- _Task_
In this exercise, every entry below is to be reproduced word for word.

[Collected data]
● ● ● ● ●
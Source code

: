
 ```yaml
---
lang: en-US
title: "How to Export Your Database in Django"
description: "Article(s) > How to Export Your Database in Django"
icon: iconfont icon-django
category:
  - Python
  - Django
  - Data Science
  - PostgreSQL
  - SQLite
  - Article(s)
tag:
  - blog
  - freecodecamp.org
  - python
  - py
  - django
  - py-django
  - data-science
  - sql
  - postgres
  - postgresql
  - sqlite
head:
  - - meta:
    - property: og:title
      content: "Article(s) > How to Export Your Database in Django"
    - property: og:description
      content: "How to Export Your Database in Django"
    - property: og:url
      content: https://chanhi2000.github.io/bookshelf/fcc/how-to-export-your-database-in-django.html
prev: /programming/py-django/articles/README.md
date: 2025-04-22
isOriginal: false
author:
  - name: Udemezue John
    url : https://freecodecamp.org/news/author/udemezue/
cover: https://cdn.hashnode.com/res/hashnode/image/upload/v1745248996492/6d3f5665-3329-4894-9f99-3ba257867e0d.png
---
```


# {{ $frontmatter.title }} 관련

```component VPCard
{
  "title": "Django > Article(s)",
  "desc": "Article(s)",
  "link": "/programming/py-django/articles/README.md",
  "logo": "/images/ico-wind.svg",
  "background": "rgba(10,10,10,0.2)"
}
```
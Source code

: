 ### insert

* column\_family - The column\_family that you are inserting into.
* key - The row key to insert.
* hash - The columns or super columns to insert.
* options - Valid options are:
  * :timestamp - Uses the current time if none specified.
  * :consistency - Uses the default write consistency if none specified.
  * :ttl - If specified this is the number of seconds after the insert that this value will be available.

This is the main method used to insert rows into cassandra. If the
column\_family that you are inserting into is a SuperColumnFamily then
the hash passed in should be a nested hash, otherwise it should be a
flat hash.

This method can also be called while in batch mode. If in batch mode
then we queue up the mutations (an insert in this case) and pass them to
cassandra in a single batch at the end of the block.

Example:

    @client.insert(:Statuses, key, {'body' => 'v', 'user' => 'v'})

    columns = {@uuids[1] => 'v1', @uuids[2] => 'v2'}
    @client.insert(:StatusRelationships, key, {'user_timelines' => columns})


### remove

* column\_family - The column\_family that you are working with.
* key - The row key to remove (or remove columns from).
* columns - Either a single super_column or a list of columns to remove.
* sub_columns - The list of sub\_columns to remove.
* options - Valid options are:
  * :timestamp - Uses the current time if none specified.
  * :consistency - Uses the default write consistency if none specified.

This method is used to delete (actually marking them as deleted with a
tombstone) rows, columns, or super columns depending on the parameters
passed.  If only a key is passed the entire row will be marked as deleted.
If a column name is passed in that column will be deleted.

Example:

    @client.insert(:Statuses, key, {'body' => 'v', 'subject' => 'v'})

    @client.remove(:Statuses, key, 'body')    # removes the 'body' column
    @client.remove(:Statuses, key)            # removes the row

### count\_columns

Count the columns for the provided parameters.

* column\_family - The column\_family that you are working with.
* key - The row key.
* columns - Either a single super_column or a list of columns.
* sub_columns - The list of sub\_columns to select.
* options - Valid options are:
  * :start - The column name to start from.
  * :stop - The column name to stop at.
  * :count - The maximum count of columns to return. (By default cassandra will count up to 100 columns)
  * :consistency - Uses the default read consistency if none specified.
● ● ● ● ●
- _Task result_
Source code

:
 ```yaml
---
lang: en-US
title: "How to Export Your Database in Django"
description: "Article(s) > How to Export Your Database in Django"
icon: iconfont icon-django
category:
  - Python
  - Django
  - Data Science
  - PostgreSQL
  - SQLite
  - Article(s)
tag:
  - blog
  - freecodecamp.org
  - python
  - py
  - django
  - py-django
  - data-science
  - sql
  - postgres
  - postgresql
  - sqlite
head:
  - - meta:
    - property: og:title
      content: "Article(s) > How to Export Your Database in Django"
    - property: og:description
      content: "How to Export Your Database in Django"
    - property: og:url
      content: https://chanhi2000.github.io/bookshelf/fcc/how-to-export-your-database-in-django.html
prev: /programming/py-django/articles/README.md
date: 2025-04-22
isOriginal: false
author:
  - name: Udemezue John
    url : https://freecodecamp.org/news/author/udemezue/
cover: https://cdn.hashnode.com/res/hashnode/image/upload/v1745248996492/6d3f5665-3329-4894-9f99-3ba257867e0d.png
---
```


# {{ $frontmatter.title }} 관련

```component VPCard
{
  "title": "Django > Article(s)",
  "desc": "Article(s)",
  "link": "/programming/py-django/articles/README.md",
  "logo": "/images/ico-wind.svg",
  "background": "rgba(10,10,10,0.2)"
}
```
Source code

: ### insert

* column\_family - The column\_family that you are inserting into.
* key - The row key to insert.
* hash - The columns or super columns to insert.
* options - Valid options are:
  * :timestamp - Uses the current time if none specified.
  * :consistency - Uses the default write consistency if none specified.
  * :ttl - If specified this is the number of seconds after the insert that this value will be available.

This is the main method used to insert rows into cassandra. If the
column\_family that you are inserting into is a SuperColumnFamily then
the hash passed in should be a nested hash, otherwise it should be a
flat hash.

This method can also be called while in batch mode. If in batch mode
then we queue up the mutations (an insert in this case) and pass them to
cassandra in a single batch at the end of the block.

Example:

    @client.insert(:Statuses, key, {'body' => 'v', 'user' => 'v'})

    columns = {@uuids[1] => 'v1', @uuids[2] => 'v2'}
    @client.insert(:StatusRelationships, key, {'user_timelines' => columns})


### remove

* column\_family - The column\_family that you are working with.
* key - The row key to remove (or remove columns from).
* columns - Either a single super_column or a list of columns to remove.
* sub_columns - The list of sub\_columns to remove.
* options - Valid options are:
  * :timestamp - Uses the current time if none specified.
  * :consistency - Uses the default write consistency if none specified.

This method is used to delete (actually marking them as deleted with a
tombstone) rows, columns, or super columns depending on the parameters
passed.  If only a key is passed the entire row will be marked as deleted.
If a column name is passed in that column will be deleted.

Example:

    @client.insert(:Statuses, key, {'body' => 'v', 'subject' => 'v'})

    @client.remove(:Statuses, key, 'body')    # removes the 'body' column
    @client.remove(:Statuses, key)            # removes the row

### count\_columns

Count the columns for the provided parameters.

* column\_family - The column\_family that you are working with.
* key - The row key.
* columns - Either a single super_column or a list of columns.
* sub_columns - The list of sub\_columns to select.
* options - Valid options are:
  * :start - The column name to start from.
  * :stop - The column name to stop at.
  * :count - The maximum count of columns to return. (By default cassandra will count up to 100 columns)
  * :consistency - Uses the default read consistency if none specified.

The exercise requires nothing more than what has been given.